__Task__
Your copy should contain exactly the lines from the start of the listing through the line that holds "#ManifestMetadataInputFile: dogPhotosEADWithLinkedDAO.xml", and no pictures.

__Dataset__

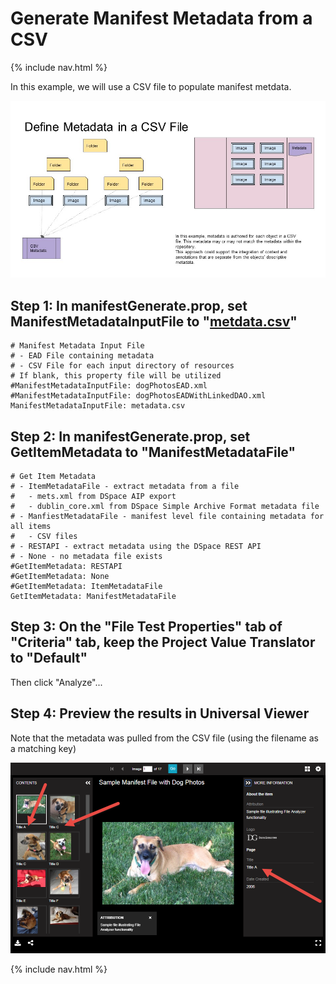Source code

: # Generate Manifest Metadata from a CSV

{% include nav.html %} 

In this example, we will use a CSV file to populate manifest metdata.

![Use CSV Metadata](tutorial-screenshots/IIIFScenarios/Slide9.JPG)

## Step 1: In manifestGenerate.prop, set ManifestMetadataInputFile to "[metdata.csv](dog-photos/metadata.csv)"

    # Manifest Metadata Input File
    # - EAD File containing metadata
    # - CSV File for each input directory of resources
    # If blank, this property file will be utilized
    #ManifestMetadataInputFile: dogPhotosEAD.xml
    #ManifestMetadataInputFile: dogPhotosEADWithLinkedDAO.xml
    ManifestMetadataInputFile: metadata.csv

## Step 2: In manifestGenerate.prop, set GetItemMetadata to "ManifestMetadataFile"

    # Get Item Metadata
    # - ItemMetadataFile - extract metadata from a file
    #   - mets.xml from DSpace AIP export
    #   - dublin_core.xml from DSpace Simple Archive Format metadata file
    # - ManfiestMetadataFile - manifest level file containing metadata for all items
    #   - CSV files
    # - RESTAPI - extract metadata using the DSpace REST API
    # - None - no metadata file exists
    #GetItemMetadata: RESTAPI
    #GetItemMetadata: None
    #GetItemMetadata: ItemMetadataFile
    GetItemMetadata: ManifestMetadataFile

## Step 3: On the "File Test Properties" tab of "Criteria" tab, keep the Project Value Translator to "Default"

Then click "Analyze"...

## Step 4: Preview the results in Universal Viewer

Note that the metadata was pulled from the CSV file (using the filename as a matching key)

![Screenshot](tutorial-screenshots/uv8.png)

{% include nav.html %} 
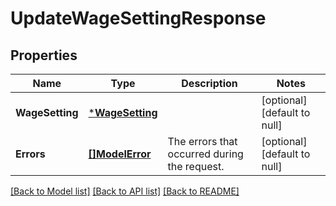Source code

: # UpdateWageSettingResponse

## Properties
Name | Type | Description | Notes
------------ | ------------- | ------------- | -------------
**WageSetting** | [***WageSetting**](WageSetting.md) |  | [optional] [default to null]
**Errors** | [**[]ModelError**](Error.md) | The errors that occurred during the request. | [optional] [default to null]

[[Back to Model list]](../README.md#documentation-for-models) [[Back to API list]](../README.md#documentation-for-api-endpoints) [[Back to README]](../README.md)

__Exercise result__
Source code

: # Generate Manifest Metadata from a CSV

{% include nav.html %} 

In this example, we will use a CSV file to populate manifest metdata.

![Use CSV Metadata](tutorial-screenshots/IIIFScenarios/Slide9.JPG)

## Step 1: In manifestGenerate.prop, set ManifestMetadataInputFile to "[metdata.csv](dog-photos/metadata.csv)"

    # Manifest Metadata Input File
    # - EAD File containing metadata
    # - CSV File for each input directory of resources
    # If blank, this property file will be utilized
    #ManifestMetadataInputFile: dogPhotosEAD.xml
    #ManifestMetadataInputFile: dogPhotosEADWithLinkedDAO.xml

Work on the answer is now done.